With over 38,000 confirmed coronavirus cases, New York City has become the epicenter of the COVID-19 pandemic in the U.S. The highly contagious coronavirus, which causes fever, cough, and respiratory issues, has caused public schools, restaurants, and offices to temporarily close, including CIANA.
To prevent the spread of the virus, CIANA has temporarily suspended its ESL and Civics classes and after-school programs until the number of cases drops. However, the 2020 Census- which CIANA has been deeply involved with since the beginning of the year- is still going on, and we’re still actively working to get a complete count.
How Has COVID-19 Already Impacted Census Work?
The New York City government, the federal government, and cities around the U.S. have all encouraged “social distancing”- avoiding large crowds and communal gatherings- to prevent the coronavirus from spreading any further, as well as to prevent healthcare facilities from being overburdened with an excessive number of COVID-19 cases.
Organizations and offices big and small, from CBOs like CIANA to the U.S. Census Bureau, have had to suspend their in-person Census work to follow social distancing guidelines. However, CIANA’s dedicated Census Outreach team is reaching our clients by phone and by text to encourage them to fill out the Census.
Because the Census can be completed by mail, over the phone, or online, there is no in-person component that might otherwise be inhibited by social distancing.
What Obstacles has COVID-19 Created to Getting a Complete Count?
All U.S. residents can respond to the Census on their own until May 28 (formerly May 15), at which point Census enumerators will begin visiting the homes of individuals and families who have not responded. However, fear of contracting COVID-19 has caused fewer people to apply to be enumerators, and has dissuaded those who have already accepted the position.
In accordance with social distancing, enumerators will stand several feet away from the residents they visit, will carry hand sanitizer, and will minimize all physical contact. But despite these precautions, the Census Bureau is having a hard time recruiting new enumerators due to restrictions against spending time outside the home, as well as fear of contracting the virus.
Fewer enumerators could mean that fewer residences will have someone check in on them to remind them to fill out the Census, which would in turn lead to yet another undercount, and potentially even more severe than in previous years.
This is why CIANA is engaging its client populations now, during the self-response period. Letting them know about the Census while they can still do it on their own will prevent a knock on their door in the spring, and will overall foster a greater sense of independence when completing their civic duty.
On March 23, CIANA was part of the citywide "Text Out the Count" campaign, informing NYC residents by text that the Census is here and encouraging them to complete it. CIANA focused primarily on its home neighborhood Astoria, which holds a large immigrant population.

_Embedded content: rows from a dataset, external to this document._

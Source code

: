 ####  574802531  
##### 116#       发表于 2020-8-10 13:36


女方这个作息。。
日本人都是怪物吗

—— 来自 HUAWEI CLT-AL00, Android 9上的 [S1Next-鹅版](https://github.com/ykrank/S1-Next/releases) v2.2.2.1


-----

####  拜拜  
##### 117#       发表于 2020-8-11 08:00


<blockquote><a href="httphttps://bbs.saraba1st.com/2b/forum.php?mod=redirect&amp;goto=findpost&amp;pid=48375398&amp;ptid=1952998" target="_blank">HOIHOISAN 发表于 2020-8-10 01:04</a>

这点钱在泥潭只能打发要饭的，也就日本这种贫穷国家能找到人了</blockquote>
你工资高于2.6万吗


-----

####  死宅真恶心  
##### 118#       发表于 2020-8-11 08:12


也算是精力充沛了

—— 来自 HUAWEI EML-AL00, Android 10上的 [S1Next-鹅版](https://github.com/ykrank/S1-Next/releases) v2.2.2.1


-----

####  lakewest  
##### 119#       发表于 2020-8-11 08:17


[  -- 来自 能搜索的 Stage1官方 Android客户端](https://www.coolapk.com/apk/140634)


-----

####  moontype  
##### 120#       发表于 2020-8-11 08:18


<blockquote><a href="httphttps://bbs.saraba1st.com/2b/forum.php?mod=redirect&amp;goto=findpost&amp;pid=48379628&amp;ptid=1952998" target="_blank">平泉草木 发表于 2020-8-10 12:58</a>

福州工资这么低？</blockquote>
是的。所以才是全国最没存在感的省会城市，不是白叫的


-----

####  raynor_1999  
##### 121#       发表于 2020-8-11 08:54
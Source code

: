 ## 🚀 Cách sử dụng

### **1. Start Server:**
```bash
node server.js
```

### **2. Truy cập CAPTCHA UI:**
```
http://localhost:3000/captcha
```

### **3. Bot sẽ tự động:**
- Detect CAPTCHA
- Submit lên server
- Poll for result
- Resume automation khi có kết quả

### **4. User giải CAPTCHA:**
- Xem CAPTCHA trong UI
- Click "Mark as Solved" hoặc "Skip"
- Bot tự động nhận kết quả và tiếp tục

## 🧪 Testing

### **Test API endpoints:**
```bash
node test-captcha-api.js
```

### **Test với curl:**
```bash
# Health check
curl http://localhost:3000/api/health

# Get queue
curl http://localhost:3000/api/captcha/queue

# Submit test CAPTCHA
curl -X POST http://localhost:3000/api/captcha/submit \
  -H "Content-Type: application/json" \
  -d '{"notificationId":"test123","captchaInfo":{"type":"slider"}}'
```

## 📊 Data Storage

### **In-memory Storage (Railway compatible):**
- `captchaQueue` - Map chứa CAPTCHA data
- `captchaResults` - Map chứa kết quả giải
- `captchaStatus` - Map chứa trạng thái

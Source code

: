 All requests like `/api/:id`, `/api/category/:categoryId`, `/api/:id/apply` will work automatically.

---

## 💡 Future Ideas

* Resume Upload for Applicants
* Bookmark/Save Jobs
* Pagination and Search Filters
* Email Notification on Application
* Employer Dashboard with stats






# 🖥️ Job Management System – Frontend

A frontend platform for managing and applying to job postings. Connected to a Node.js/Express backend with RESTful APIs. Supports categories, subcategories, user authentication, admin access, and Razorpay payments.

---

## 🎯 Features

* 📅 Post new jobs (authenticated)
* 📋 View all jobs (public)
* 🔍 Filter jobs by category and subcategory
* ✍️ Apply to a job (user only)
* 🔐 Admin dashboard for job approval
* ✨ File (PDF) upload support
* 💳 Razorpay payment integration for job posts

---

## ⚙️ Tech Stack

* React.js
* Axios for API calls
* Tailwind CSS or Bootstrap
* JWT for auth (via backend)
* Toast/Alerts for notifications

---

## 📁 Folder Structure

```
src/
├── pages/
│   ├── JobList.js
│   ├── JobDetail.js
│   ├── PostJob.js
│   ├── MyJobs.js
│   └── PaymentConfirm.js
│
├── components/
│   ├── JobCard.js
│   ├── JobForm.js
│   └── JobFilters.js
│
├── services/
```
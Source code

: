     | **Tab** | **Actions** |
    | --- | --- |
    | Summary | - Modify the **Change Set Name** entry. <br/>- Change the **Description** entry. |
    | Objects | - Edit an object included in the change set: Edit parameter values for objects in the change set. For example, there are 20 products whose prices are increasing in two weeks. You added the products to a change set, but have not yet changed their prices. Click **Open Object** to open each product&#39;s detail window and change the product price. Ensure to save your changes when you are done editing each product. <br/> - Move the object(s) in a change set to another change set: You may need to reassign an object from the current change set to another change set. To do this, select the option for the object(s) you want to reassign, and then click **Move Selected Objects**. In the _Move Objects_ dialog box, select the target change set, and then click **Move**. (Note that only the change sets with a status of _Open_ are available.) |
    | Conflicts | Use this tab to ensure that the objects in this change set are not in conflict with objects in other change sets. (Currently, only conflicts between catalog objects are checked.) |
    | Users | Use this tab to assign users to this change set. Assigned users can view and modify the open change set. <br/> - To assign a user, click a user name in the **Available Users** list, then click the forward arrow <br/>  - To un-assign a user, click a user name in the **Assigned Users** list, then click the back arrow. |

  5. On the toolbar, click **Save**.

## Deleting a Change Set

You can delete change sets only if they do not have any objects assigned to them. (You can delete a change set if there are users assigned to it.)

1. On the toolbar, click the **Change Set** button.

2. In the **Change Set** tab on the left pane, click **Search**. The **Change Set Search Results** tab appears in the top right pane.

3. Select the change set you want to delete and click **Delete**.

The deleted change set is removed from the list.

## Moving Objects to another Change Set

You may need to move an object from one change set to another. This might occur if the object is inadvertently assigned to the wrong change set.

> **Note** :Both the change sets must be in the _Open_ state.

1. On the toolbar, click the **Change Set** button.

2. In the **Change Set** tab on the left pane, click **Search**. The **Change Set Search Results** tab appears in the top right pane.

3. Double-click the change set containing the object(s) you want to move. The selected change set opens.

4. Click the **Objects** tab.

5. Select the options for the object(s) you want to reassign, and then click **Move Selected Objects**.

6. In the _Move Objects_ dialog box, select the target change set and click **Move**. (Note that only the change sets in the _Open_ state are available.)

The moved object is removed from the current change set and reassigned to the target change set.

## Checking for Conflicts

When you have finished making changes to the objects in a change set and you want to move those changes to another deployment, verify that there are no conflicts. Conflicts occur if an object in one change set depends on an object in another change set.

How Does the Census Help with Public Health Overall?
The Census allows the government to determine how much of the $675 billion federal budget should be allotted to hospitals and health organizations, to which parts of the country, and to which demographics.
A 2019 report from the Children’s Hospitals Association shows that an undercount will rob children and families of much-needed funding for Medicaid. This will severely impact new Americans, including CIANA’s clients, many of whom are from low-income families. Census data also helps fund Medicare and Children’s Health Insurance Program (CHIP), two federal programs taken advantage of by millions of Americans, including immigrants.
Lack of funding prevents hospitals from acquiring more ICU beds, ventilators, and other medical equipment, which is in part why COVID-19 has killed so many Americans. Not practicing social distancing has caused hospitals to reach their capacity, but the 2020 Census could enable them to increase their capacity.
Getting a full count in the Census will ensure that even when the COVID-19 pandemic is over, health facilities will have the resources they need to treat older people, people with chronic conditions, people with disabilities, veterans, immigrants, and all other segments of the community.
How Does All This Impact the Immigrant Community?
Filling out the Census and seeking medical care are two very separate things, but many immigrants are wary of doing either for similar reasons. Both require giving one’s name and to someone they don’t already know. Some might worry that their language abilities, national origin, or citizenship status could be exposed.
Fortunately, the 2020 Census will not ask about citizenship status, despite the Trump administration’s attempt to ask a citizenship question. Similarly, doctors and healthcare providers are not allowed to ask about citizenship status, nor are they required to give it to immigration enforcement agencies like CBP or ICE.
COVID-19 has caused fear for many immigrants not just due to its health consequences, but because of the new Public Charge rule, which went into effect on February 24. They are concerned that their green card applications could be denied if they receive coronavirus testing or treatment using public benefits. As a result, USCIS decided to suspend Public Charge for coronavirus-related cases.
COVID-19 is not an excuse to be racist or xenophobic against immigrants or people of color, particularly Asian Americans. The best way to make it out of this crisis is to unite against fighting it, instead of blaming others and creating division.
Immigrants, including low-income immigrants and their families, are entitled to the same healthcare as are all other Americans. As residents of the U.S., regardless of where they came from or how they got here, they are also entitled to being counted in the Census, so that the government can allot the proper funding for them and their communities.